For more vegan dip recipes, try my beet black bean dip, pepita cilantro pesto, or sweet potato hummus.
Ingredients
Avocados: Choose ripe avocados that yield slightly with gentle pressure for the best taste and texture. They should be about the softness of your thumb pad at its base.
Mango: Look for a small ripe mango that is fragrant and has a slight give when gently squeezed. I recommend using an Ataulfo mango for a smooth, creamy texture and rich sweetness with minimal fibers or a Kent mango for a sweet, more tropical flavor with minimal fibers.

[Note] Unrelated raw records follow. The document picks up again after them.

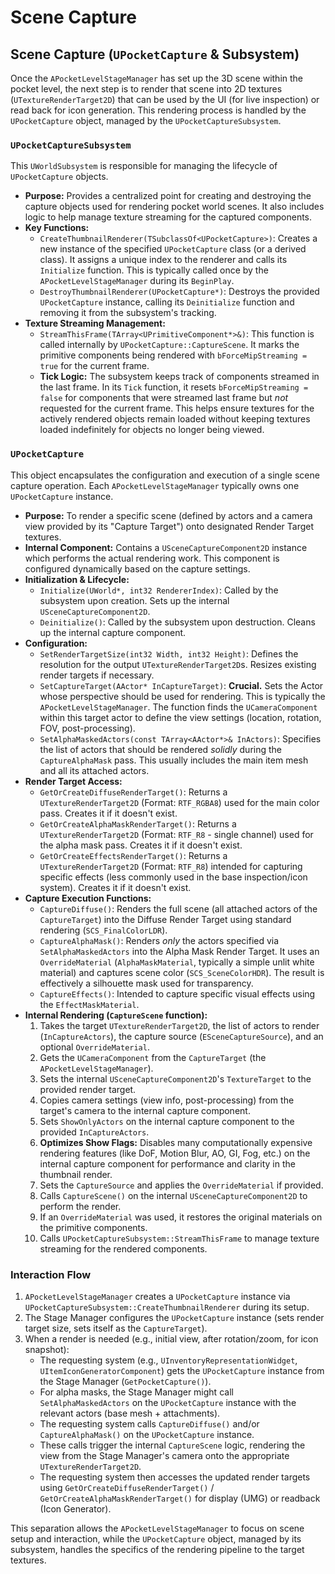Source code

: # Scene Capture

## Scene Capture (`UPocketCapture` & Subsystem)

Once the `APocketLevelStageManager` has set up the 3D scene within the pocket level, the next step is to render that scene into 2D textures (`UTextureRenderTarget2D`) that can be used by the UI (for live inspection) or read back for icon generation. This rendering process is handled by the `UPocketCapture` object, managed by the `UPocketCaptureSubsystem`.

### `UPocketCaptureSubsystem`

This `UWorldSubsystem` is responsible for managing the lifecycle of `UPocketCapture` objects.

* **Purpose:** Provides a centralized point for creating and destroying the capture objects used for rendering pocket world scenes. It also includes logic to help manage texture streaming for the captured components.
* **Key Functions:**
  * `CreateThumbnailRenderer(TSubclassOf<UPocketCapture>)`: Creates a new instance of the specified `UPocketCapture` class (or a derived class). It assigns a unique index to the renderer and calls its `Initialize` function. This is typically called once by the `APocketLevelStageManager` during its `BeginPlay`.
  * `DestroyThumbnailRenderer(UPocketCapture*)`: Destroys the provided `UPocketCapture` instance, calling its `Deinitialize` function and removing it from the subsystem's tracking.
* **Texture Streaming Management:**
  * `StreamThisFrame(TArray<UPrimitiveComponent*>&)`: This function is called internally by `UPocketCapture::CaptureScene`. It marks the primitive components being rendered with `bForceMipStreaming = true` for the current frame.
  * **Tick Logic:** The subsystem keeps track of components streamed in the last frame. In its `Tick` function, it resets `bForceMipStreaming = false` for components that were streamed last frame but _not_ requested for the current frame. This helps ensure textures for the actively rendered objects remain loaded without keeping textures loaded indefinitely for objects no longer being viewed.

### `UPocketCapture`

This object encapsulates the configuration and execution of a single scene capture operation. Each `APocketLevelStageManager` typically owns one `UPocketCapture` instance.

* **Purpose:** To render a specific scene (defined by actors and a camera view provided by its "Capture Target") onto designated Render Target textures.
* **Internal Component:** Contains a `USceneCaptureComponent2D` instance which performs the actual rendering work. This component is configured dynamically based on the capture settings.
* **Initialization & Lifecycle:**
  * `Initialize(UWorld*, int32 RendererIndex)`: Called by the subsystem upon creation. Sets up the internal `USceneCaptureComponent2D`.
  * `Deinitialize()`: Called by the subsystem upon destruction. Cleans up the internal capture component.
* **Configuration:**
  * `SetRenderTargetSize(int32 Width, int32 Height)`: Defines the resolution for the output `UTextureRenderTarget2D`s. Resizes existing render targets if necessary.
  * `SetCaptureTarget(AActor* InCaptureTarget)`: **Crucial.** Sets the Actor whose perspective should be used for rendering. This is typically the `APocketLevelStageManager`. The function finds the `UCameraComponent` within this target actor to define the view settings (location, rotation, FOV, post-processing).
  * `SetAlphaMaskedActors(const TArray<AActor*>& InActors)`: Specifies the list of actors that should be rendered _solidly_ during the `CaptureAlphaMask` pass. This usually includes the main item mesh and all its attached actors.
* **Render Target Access:**
  * `GetOrCreateDiffuseRenderTarget()`: Returns a `UTextureRenderTarget2D` (Format: `RTF_RGBA8`) used for the main color pass. Creates it if it doesn't exist.
  * `GetOrCreateAlphaMaskRenderTarget()`: Returns a `UTextureRenderTarget2D` (Format: `RTF_R8` - single channel) used for the alpha mask pass. Creates it if it doesn't exist.
  * `GetOrCreateEffectsRenderTarget()`: Returns a `UTextureRenderTarget2D` (Format: `RTF_R8`) intended for capturing specific effects (less commonly used in the base inspection/icon system). Creates it if it doesn't exist.
* **Capture Execution Functions:**
  * `CaptureDiffuse()`: Renders the full scene (all attached actors of the `CaptureTarget`) into the Diffuse Render Target using standard rendering (`SCS_FinalColorLDR`).
  * `CaptureAlphaMask()`: Renders _only_ the actors specified via `SetAlphaMaskedActors` into the Alpha Mask Render Target. It uses an `OverrideMaterial` (`AlphaMaskMaterial`, typically a simple unlit white material) and captures scene color (`SCS_SceneColorHDR`). The result is effectively a silhouette mask used for transparency.
  * `CaptureEffects()`: Intended to capture specific visual effects using the `EffectMaskMaterial`.
* **Internal Rendering (`CaptureScene` function):**
  1. Takes the target `UTextureRenderTarget2D`, the list of actors to render (`InCaptureActors`), the capture source (`ESceneCaptureSource`), and an optional `OverrideMaterial`.
  2. Gets the `UCameraComponent` from the `CaptureTarget` (the `APocketLevelStageManager`).
  3. Sets the internal `USceneCaptureComponent2D`'s `TextureTarget` to the provided render target.
  4. Copies camera settings (view info, post-processing) from the target's camera to the internal capture component.
  5. Sets `ShowOnlyActors` on the internal capture component to the provided `InCaptureActors`.
  6. **Optimizes Show Flags:** Disables many computationally expensive rendering features (like DoF, Motion Blur, AO, GI, Fog, etc.) on the internal capture component for performance and clarity in the thumbnail render.
  7. Sets the `CaptureSource` and applies the `OverrideMaterial` if provided.
  8. Calls `CaptureScene()` on the internal `USceneCaptureComponent2D` to perform the render.
  9. If an `OverrideMaterial` was used, it restores the original materials on the primitive components.
  10. Calls `UPocketCaptureSubsystem::StreamThisFrame` to manage texture streaming for the rendered components.

### Interaction Flow

1. `APocketLevelStageManager` creates a `UPocketCapture` instance via `UPocketCaptureSubsystem::CreateThumbnailRenderer` during its setup.
2. The Stage Manager configures the `UPocketCapture` instance (sets render target size, sets itself as the `CaptureTarget`).
3. When a render is needed (e.g., initial view, after rotation/zoom, for icon snapshot):
   * The requesting system (e.g., `UInventoryRepresentationWidget`, `UItemIconGeneratorComponent`) gets the `UPocketCapture` instance from the Stage Manager (`GetPocketCapture()`).
   * For alpha masks, the Stage Manager might call `SetAlphaMaskedActors` on the `UPocketCapture` instance with the relevant actors (base mesh + attachments).
   * The requesting system calls `CaptureDiffuse()` and/or `CaptureAlphaMask()` on the `UPocketCapture` instance.
   * These calls trigger the internal `CaptureScene` logic, rendering the view from the Stage Manager's camera onto the appropriate `UTextureRenderTarget2D`.
   * The requesting system then accesses the updated render targets using `GetOrCreateDiffuseRenderTarget()` / `GetOrCreateAlphaMaskRenderTarget()` for display (UMG) or readback (Icon Generator).

This separation allows the `APocketLevelStageManager` to focus on scene setup and interaction, while the `UPocketCapture` object, managed by its subsystem, handles the specifics of the rendering pipeline to the target textures.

Red Onion: Choose a firm red onion with a dry, papery outer skin and deep red color for the best texture and flavor. Alternatively, you can use yellow or sweet Vidalia onion for a milder flavor or green onions for a more subtle flavor with a hint of freshness.
Jalapeño: This ingredient is optional. Add it if you’d like a spicy kick! Select a firm jalapeño pepper with smooth skin and a vibrant green color. Remove the seeds and membranes for a milder heat or leave them intact for a spicer Mexican mango recipe.
Cilantro: Choose fresh cilantro leaves that are bright green in color and show no signs of wilting or yellowing. Be sure to rinse thoroughly to remove dirt and debris, then pat dry before chopping. Cilantro can be omitted for those who don’t prefer it.
Lime Juice: Fresh lime juice adds a zesty citrus note that brightens the guacamole with mango. Roll the limes on a hard surface before cutting them open to release the juices. Alternatively, lemon or Meyer lemon juice can be used for a flavor twist.
Sea Salt: Use high-quality sea salt to enhance the flavors of the guacamole, and adjust the amount to suit your taste. You can also use kosher salt or Himalayan pink salt.
How to Make Mango Guacamole
- Mash Avocado. Place the avocado in a mortar or large bowl, and mash slightly with a pestle or fork.
- Add Prepared Ingredients. Add the diced mango, red onion, jalapeño, cilantro, lime juice, and sea salt and mash with the pestle or a fork until the guacamole has your desired texture.
- Adjust Seasonings. Season the guacamole to taste with more salt, lime juice, or jalapeño before serving.
Recipe Pro-Tips
- Speed up avocado ripening. If the avocados aren’t quite ripe enough when purchased, place them in a paper bag overnight with a banana or apple at room temperature to speed up the ripening process.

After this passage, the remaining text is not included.